Le soldat hocha la tête pour se précipiter vers le sentier qui dévalait dans la vallée, aller prévenir aux postes suivants le message à relayer jusqu'au point de rencontre. L'objectif étant de surprendre les fugitifs, il avait prévu une forme de contre-attaque efficace qui couperait toutes retraites aux cibles dans une direction comme une autre. Ils seraient piégés, emprisonnés par les groupes offensifs et la modulation du terrain.
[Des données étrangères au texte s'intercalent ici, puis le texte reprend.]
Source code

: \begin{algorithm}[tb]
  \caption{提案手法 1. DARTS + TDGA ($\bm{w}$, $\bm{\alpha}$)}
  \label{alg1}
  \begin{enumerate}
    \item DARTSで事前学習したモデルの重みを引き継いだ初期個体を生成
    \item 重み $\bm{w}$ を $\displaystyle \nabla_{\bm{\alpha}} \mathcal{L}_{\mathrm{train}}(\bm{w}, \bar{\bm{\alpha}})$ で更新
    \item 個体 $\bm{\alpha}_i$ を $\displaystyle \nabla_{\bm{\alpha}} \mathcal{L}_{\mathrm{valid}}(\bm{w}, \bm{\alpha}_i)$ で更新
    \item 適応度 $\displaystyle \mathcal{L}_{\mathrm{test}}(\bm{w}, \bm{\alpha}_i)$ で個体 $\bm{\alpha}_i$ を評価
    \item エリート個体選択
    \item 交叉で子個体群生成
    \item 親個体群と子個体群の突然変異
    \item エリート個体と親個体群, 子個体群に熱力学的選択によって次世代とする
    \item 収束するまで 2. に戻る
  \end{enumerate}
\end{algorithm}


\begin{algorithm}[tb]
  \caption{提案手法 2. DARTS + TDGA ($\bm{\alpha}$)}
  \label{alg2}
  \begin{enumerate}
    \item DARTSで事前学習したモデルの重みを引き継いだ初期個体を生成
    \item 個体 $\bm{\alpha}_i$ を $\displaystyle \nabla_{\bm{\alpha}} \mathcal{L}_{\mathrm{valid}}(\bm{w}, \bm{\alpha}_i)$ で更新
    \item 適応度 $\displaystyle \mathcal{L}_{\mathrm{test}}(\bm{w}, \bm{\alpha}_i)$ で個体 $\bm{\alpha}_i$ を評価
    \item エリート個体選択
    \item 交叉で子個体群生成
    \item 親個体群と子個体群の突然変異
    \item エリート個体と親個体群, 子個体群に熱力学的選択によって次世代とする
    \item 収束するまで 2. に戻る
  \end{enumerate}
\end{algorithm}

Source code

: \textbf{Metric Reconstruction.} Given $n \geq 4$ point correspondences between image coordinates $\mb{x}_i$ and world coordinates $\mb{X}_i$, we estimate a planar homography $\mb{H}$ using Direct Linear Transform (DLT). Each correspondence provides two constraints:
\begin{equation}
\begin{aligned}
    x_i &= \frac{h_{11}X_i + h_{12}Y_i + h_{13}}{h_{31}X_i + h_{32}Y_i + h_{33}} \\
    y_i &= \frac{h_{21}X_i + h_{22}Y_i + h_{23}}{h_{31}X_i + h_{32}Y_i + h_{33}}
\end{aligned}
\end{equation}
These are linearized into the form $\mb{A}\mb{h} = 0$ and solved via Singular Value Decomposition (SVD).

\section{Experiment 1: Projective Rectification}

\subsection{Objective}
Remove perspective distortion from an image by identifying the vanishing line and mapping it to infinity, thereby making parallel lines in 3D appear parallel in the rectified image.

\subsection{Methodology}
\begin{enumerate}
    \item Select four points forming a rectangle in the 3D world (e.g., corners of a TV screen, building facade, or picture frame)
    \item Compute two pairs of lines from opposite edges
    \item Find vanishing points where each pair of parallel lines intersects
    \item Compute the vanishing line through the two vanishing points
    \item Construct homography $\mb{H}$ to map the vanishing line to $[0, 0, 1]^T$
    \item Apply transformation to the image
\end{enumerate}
Il ne s'était pas prié d'user de la proximité des falaises pour saborder un maximum de chemins de fuite potentiels. La difficulté étant de se placer aux bons endroits aux bons moments sans attirer l'attention des chassés, qui se croyaient encore seuls pour le moment. Le Messager avait sous-estimé leur réactivité.
Gardant Mitsunari sous surveillance alors que son cadet gérait visiblement les opérations d'une main expérimentée, portant peu d'attention à sa personne, Yukimura se rendit aux bords du promontoire, allant à inspecter ce qui se trouvait au-dessous, quelques mètres plus bas. Un tapis de verdure s'étendait sur le coin droit, alliant buissons et arbres pour créer une épaisseur raisonnable de feuillages que le Seigneur envisagea sérieusement.
« Groupe 3 en position, Mitsunari-sama ! Annonça avec précipitation une sentinelle.
_Lancez le signal Juzô-san. »
L'ainé des Braves réajusta un instant sa ligne de mire pour appuyer sur la détente une première fois, suivie d'une seconde quasi-instantanée. Son cri de triomphe indiquant la justesse de sa visée, il annonça les blessures de deux Tokugawa à la tête et au cou. Ils saluèrent cette performance, les sentinelles postées aux abords de la falaise surveillant l'attaque des différents groupes. Le troisième ayant été retardé, il n'avait pas disposé du même temps que les autres pour se préparer. Toutefois, la contre-offensive semblait se mener à bien, ayant complètement pris de cours leurs opposants qui essayaient désormais d'échapper à ce piège qui se refermait sur eux. Ils ne disposaient pourtant d'aucune réelle solution, la route jusqu'à la frontière ayant été barrée en amont par des renforts.
« Vous voyez Sanada-san, aucune précipitation nécessaire. » Releva Mitsunari, assuré de leur victoire à venir.
Yukimura lui adressa un sourire poli, reportant bientôt son attention sur ces fumées qui s'élevaient de parts et d'autres, indiquant les lieux des combats. Son malaise ne cessait de s'accentuer : quelque chose, quelque chose n'allait vraiment pas. Les cris de douleurs et de stupeur qui commencèrent à résonner dans la vallée ne firent que renforcer ses doutes alors qu'un nouveau messager vint se précipiter auprès d'eux, plus blanc qu'une feuille. Il manqua de se jeter à leurs pieds dans son empressement, abattu par l'effort :
« Les groupes 1 et 2 sont en train de se faire balayer ! Ils disent qu'une bête les attaque !
_Une bête ? Releva le jeune Seigneur, peu convaincu. Vous en êtes certain Itashi-san ? »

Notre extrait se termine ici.